_YOUR INSTRUCTIONS_: Repeat the stretch of entries below from the line with "- Sensitive content: never expires" through the line with "query parameter can". Include both ends and add nothing.

* * * * * * * * *

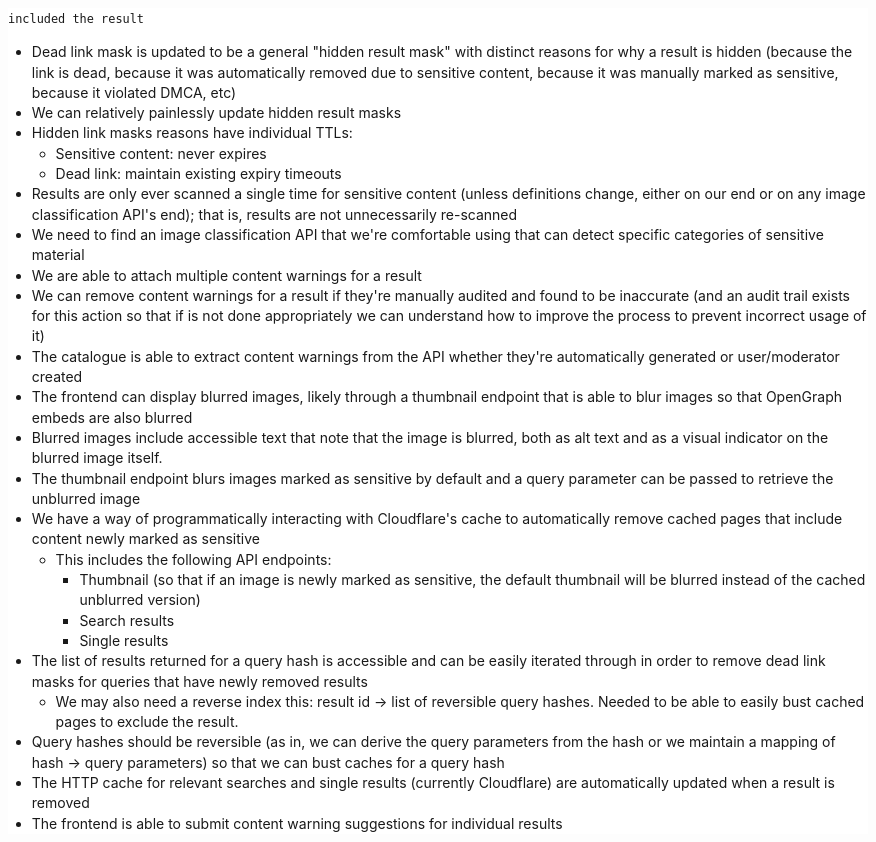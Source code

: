     included the result
  - Dead link mask is updated to be a general "hidden result mask" with distinct
    reasons for why a result is hidden (because the link is dead, because it was
    automatically removed due to sensitive content, because it was manually
    marked as sensitive, because it violated DMCA, etc)
  - We can relatively painlessly update hidden result masks
  - Hidden link masks reasons have individual TTLs:
    - Sensitive content: never expires
    - Dead link: maintain existing expiry timeouts
  - Results are only ever scanned a single time for sensitive content (unless
    definitions change, either on our end or on any image classification API's
    end); that is, results are not unnecessarily re-scanned
  - We need to find an image classification API that we're comfortable using
    that can detect specific categories of sensitive material
  - We are able to attach multiple content warnings for a result
  - We can remove content warnings for a result if they're manually audited and
    found to be inaccurate (and an audit trail exists for this action so that if
    is not done appropriately we can understand how to improve the process to
    prevent incorrect usage of it)
  - The catalogue is able to extract content warnings from the API whether
    they're automatically generated or user/moderator created
  - The frontend can display blurred images, likely through a thumbnail endpoint
    that is able to blur images so that OpenGraph embeds are also blurred
  - Blurred images include accessible text that note that the image is blurred,
    both as alt text and as a visual indicator on the blurred image itself.
  - The thumbnail endpoint blurs images marked as sensitive by default and a
    query parameter can be passed to retrieve the unblurred image
  - We have a way of programmatically interacting with Cloudflare's cache to
    automatically remove cached pages that include content newly marked as
    sensitive
    - This includes the following API endpoints:
      - Thumbnail (so that if an image is newly marked as sensitive, the default
        thumbnail will be blurred instead of the cached unblurred version)
      - Search results
      - Single results
  - The list of results returned for a query hash is accessible and can be
    easily iterated through in order to remove dead link masks for queries that
    have newly removed results
    - We may also need a reverse index this: result id -> list of reversible
      query hashes. Needed to be able to easily bust cached pages to exclude the
      result.
  - Query hashes should be reversible (as in, we can derive the query parameters
    from the hash or we maintain a mapping of hash -> query parameters) so that
    we can bust caches for a query hash
  - The HTTP cache for relevant searches and single results (currently
    Cloudflare) are automatically updated when a result is removed
  - The frontend is able to submit content warning suggestions for individual
    results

* * * * * * * * *

_OUTPUT BELOW_:
    - Sensitive content: never expires
    - Dead link: maintain existing expiry timeouts
  - Results are only ever scanned a single time for sensitive content (unless
    definitions change, either on our end or on any image classification API's
    end); that is, results are not unnecessarily re-scanned
  - We need to find an image classification API that we're comfortable using
    that can detect specific categories of sensitive material
  - We are able to attach multiple content warnings for a result
  - We can remove content warnings for a result if they're manually audited and
    found to be inaccurate (and an audit trail exists for this action so that if
    is not done appropriately we can understand how to improve the process to
    prevent incorrect usage of it)
  - The catalogue is able to extract content warnings from the API whether
    they're automatically generated or user/moderator created
  - The frontend can display blurred images, likely through a thumbnail endpoint
    that is able to blur images so that OpenGraph embeds are also blurred
  - Blurred images include accessible text that note that the image is blurred,
    both as alt text and as a visual indicator on the blurred image itself.
  - The thumbnail endpoint blurs images marked as sensitive by default and a
    query parameter can be passed to retrieve the unblurred image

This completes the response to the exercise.